[DATA LISTING Boundary: Start]

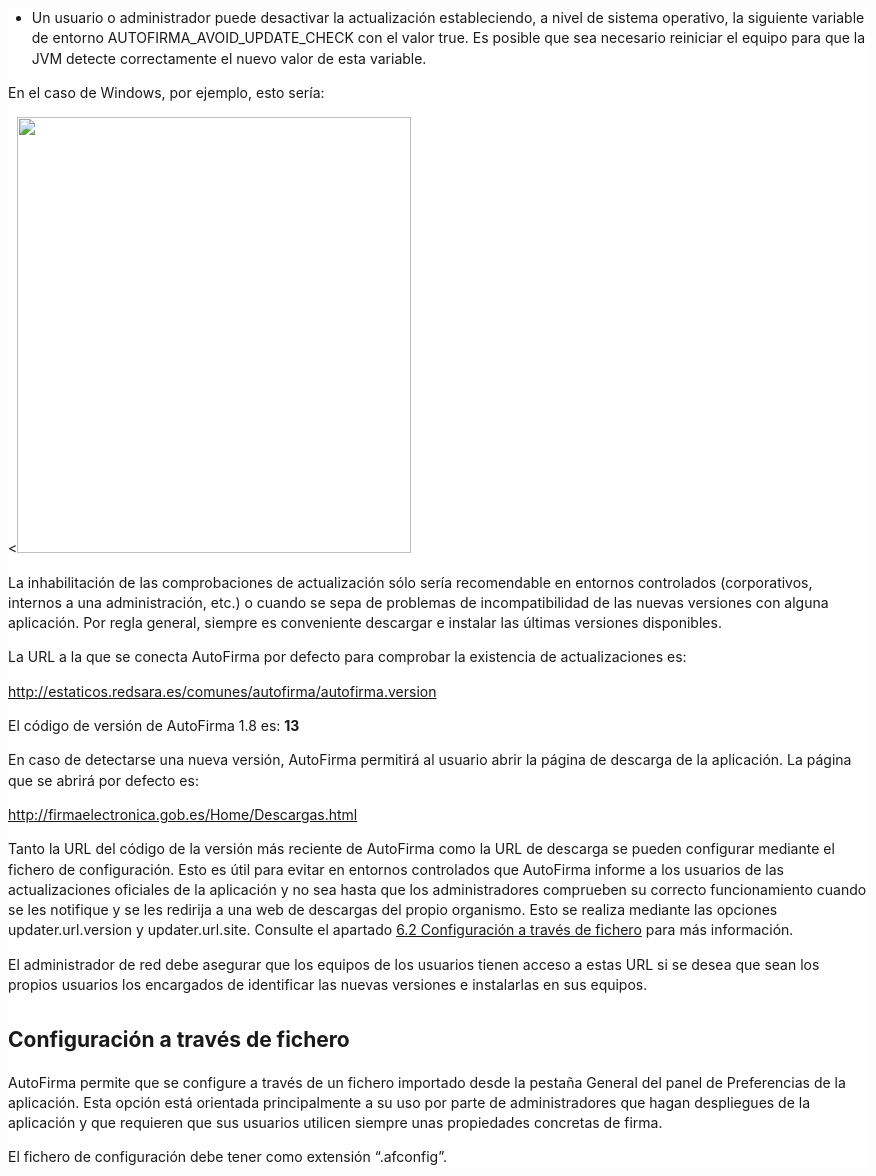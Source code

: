 -   Un usuario o administrador puede desactivar la actualización
    estableciendo, a nivel de sistema operativo, la siguiente variable
    de entorno AUTOFIRMA_AVOID_UPDATE_CHECK con el valor true. Es
    posible que sea necesario reiniciar el equipo para que la JVM
    detecte correctamente el nuevo valor de esta variable.

En el caso de Windows, por ejemplo, esto sería:

<<img src="media/image27.png"
style="width:4.10474in;height:4.5423in" />

La inhabilitación de las comprobaciones de actualización sólo sería
recomendable en entornos controlados (corporativos, internos a una
administración, etc.) o cuando se sepa de problemas de incompatibilidad
de las nuevas versiones con alguna aplicación. Por regla general,
siempre es conveniente descargar e instalar las últimas versiones
disponibles.

La URL a la que se conecta AutoFirma por defecto para comprobar la
existencia de actualizaciones es:

<http://estaticos.redsara.es/comunes/autofirma/autofirma.version>

El código de versión de AutoFirma 1.8 es: **13**

En caso de detectarse una nueva versión, AutoFirma permitirá al usuario
abrir la página de descarga de la aplicación. La página que se abrirá
por defecto es:

<http://firmaelectronica.gob.es/Home/Descargas.html>

Tanto la URL del código de la versión más reciente de AutoFirma como la
URL de descarga se pueden configurar mediante el fichero de
configuración. Esto es útil para evitar en entornos controlados que
AutoFirma informe a los usuarios de las actualizaciones oficiales de la
aplicación y no sea hasta que los administradores comprueben su correcto
funcionamiento cuando se les notifique y se les redirija a una web de
descargas del propio organismo. Esto se realiza mediante las opciones
updater.url.version y updater.url.site. Consulte el apartado <u>6.2
Configuración a través de fichero</u> para más información.

El administrador de red debe asegurar que los equipos de los usuarios
tienen acceso a estas URL si se desea que sean los propios usuarios los
encargados de identificar las nuevas versiones e instalarlas en sus
equipos.

## Configuración a través de fichero

AutoFirma permite que se configure a través de un fichero importado
desde la pestaña General del panel de Preferencias de la aplicación.
Esta opción está orientada principalmente a su uso por parte de
administradores que hagan despliegues de la aplicación y que requieren
que sus usuarios utilicen siempre unas propiedades concretas de firma.

El fichero de configuración debe tener como extensión “.afconfig”.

[DATA LISTING Boundary: End]

TASK TO COMPLETE – Tally the lines in the material above that contain "valor". Respond with the number and nothing else.

SOLVED EXERCISE – 2